Sports Men and Women Encouraged by Recent Court Decisions
Tribal Claims to Sovereignty and Special Rights Off-Reservation are Being Defeated Nationwide
Those opposed to tribal claims of special rights off reservation have strong, valid and correct arguments that are prevailing in federal courts, including the U.S. Supreme Court. You wouldn’t think so from what you typically read in the newspaper or hear from our government officials. But let’s take a look at what’s really been happening in our federal courts. These recent court decisions may have a decisive impact on the final outcome of the Mille Lacs Band and Fond du Lac Band’s lawsuits against the State of Minnesota, in which the bands claim the right to hunt, fish and gather off the reservation without the constraint of state conservation regulations. While Judge Murphy ruled in favor of the Mille Lacs Band in Phase I of the court case, the defense team, which includes the State, Counties and Landowners, will appeal the decision after Phase II of the trial in September 1996.
No matter who wins in the 8th Circuit Court of Appeals, the case will likely be appealed again to the U.S. Supreme Court, where — contrary to what’s often reported — recent decisions are almost always against Tribal claims. Between 1986 and 1990, tribal interests won in the Supreme Court only 20% of the time, and since 1990 tribal claims have prevailed in only 14% of the cases (Robert N. Clinton in the 1995 Connecticut Law Review).
Recent Court Decisions
December 26, 1995, U.S. 10th Circuit Court of Appeals, Crow Tribe v. Repsis
The court ruled that the right to hunt on public lands of the United States granted to the Crow Tribe in their 1868 treaty ended when Wyoming became a state in 1890, ruling that the treaty right was “temporary and precarious,” and not binding on the state. The court held that tribal members must abide by Wyoming’s game laws and regulations when they are hunting, fishing or gathering off reservation land, including non-reservation land within reservation boundaries.
The 10th Circuit Court based its decision on the 1896 Supreme Court decision in Ward v. Race Horse. In that case, the Supreme Court said that the fact of state jurisdiction to regulate the taking of fish and game, and the notion of Indian special rights on the same land “are irreconcilable, in the sense that the two, under no reasonable hypothesis, can be construed as co-existing.”
The Crow Tribe had claimed in their lawsuit against the state of Wyoming that the treaties entered into between the Tribe and the United States in 1851 and 1868 guaranteed, in perpetuity, the unrestricted right to hunt and fish on public land in violation of Wyoming’s later enacted conservation laws.
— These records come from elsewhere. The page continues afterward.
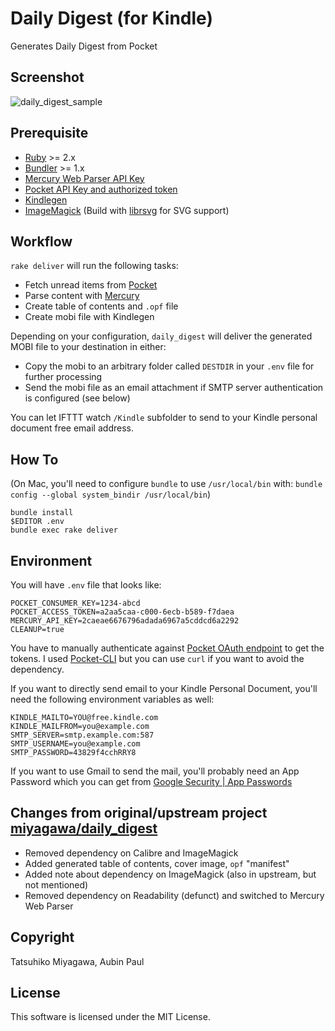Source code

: # Daily Digest (for Kindle)

Generates Daily Digest from Pocket

## Screenshot

![daily_digest_sample](https://cloud.githubusercontent.com/assets/1550429/17079840/347a2d6a-50ea-11e6-85f5-6d177daa707e.jpg)

## Prerequisite

* [Ruby](https://www.ruby-lang.org) >= 2.x
* [Bundler](http://bundler.io) >= 1.x
* [Mercury Web Parser API Key](https://mercury.postlight.com/web-parser/)
* [Pocket API Key and authorized token](http://getpocket.com/developer/docs/authentication)
* [Kindlegen](https://www.amazon.com/gp/feature.html?docId=1000765211)
* [ImageMagick](https://www.imagemagick.org/script/index.php) (Build with [librsvg](http://live.gnome.org/LibRsvg) for SVG support)

## Workflow

`rake deliver` will run the following tasks:

* Fetch unread items from [Pocket](http://getpocket.com)
* Parse content with [Mercury](https://mercury.postlight.com/web-parser/)
* Create table of contents and `.opf` file
* Create mobi file with Kindlegen

Depending on your configuration, `daily_digest` will deliver the generated MOBI file to your destination in either:

* Copy the mobi to an arbitrary folder called `DESTDIR` in your `.env` file for further processing
* Send the mobi file as an email attachment if SMTP server authentication is configured (see below)

You can let IFTTT watch `/Kindle` subfolder to send to your Kindle personal document free email address.

## How To

(On Mac, you'll need to configure `bundle` to use `/usr/local/bin` with: `bundle config --global system_bindir /usr/local/bin`)

```
bundle install
$EDITOR .env
bundle exec rake deliver
```

## Environment

You will have `.env` file that looks like:

```
POCKET_CONSUMER_KEY=1234-abcd
POCKET_ACCESS_TOKEN=a2aa5caa-c000-6ecb-b589-f7daea
MERCURY_API_KEY=2caeae6676796adada6967a5cddcd6a2292
CLEANUP=true
```

You have to manually authenticate against [Pocket OAuth endpoint](http://getpocket.com/developer/docs/authentication) to get the tokens. I used [Pocket-CLI](https://github.com/rakanalh/pocket-cli) but you can use `curl` if you want to avoid the dependency. 

If you want to directly send email to your Kindle Personal Document, you'll need the following environment variables as well:

```
KINDLE_MAILTO=YOU@free.kindle.com
KINDLE_MAILFROM=you@example.com
SMTP_SERVER=smtp.example.com:587
SMTP_USERNAME=you@example.com
SMTP_PASSWORD=43829f4cchRRY8
```

If you want to use Gmail to send the mail, you'll probably need an App Password which you can get from [Google Security | App Passwords](https://security.google.com/settings/security/apppasswords)

## Changes from original/upstream project [miyagawa/daily_digest](https://github.com/miyagawa/daily_digest)

* Removed dependency on Calibre and ImageMagick
* Added generated table of contents, cover image, `opf` "manifest"
* Added note about dependency on ImageMagick (also in upstream, but not mentioned)
* Removed dependency on Readability (defunct) and switched to Mercury Web Parser

## Copyright

Tatsuhiko Miyagawa, Aubin Paul

## License

This software is licensed under the MIT License.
The Mille Lacs Band and Fond du Lac Band’s claims currently going through federal courts in Minnesota are very similar to the Crow Tribe’s claims.
Tribes residing in Montana, Colorado, Idaho, South Dakota and Utah are bound by this decision, and must abide by all state conservation regulations when hunting, fishing and gathering off the reservation in these states. Tenth Circuit decisions are not directly binding to the 8th Circuit which governs Minnesota, but because the Crow Tribe is appealing this case to the Supreme Court, it could end up having a precedent-setting impact on the Mille Lacs Band and Fond du Lac Band’s cases here if the U.S. Supreme Court upholds the 10th Circuit’s ruling.
February 15, 1995, U.S. 8th Circuit Court of Appeals, State of South Dakota v. the United States Department of Interior (known as “The Lower Brule Decision”)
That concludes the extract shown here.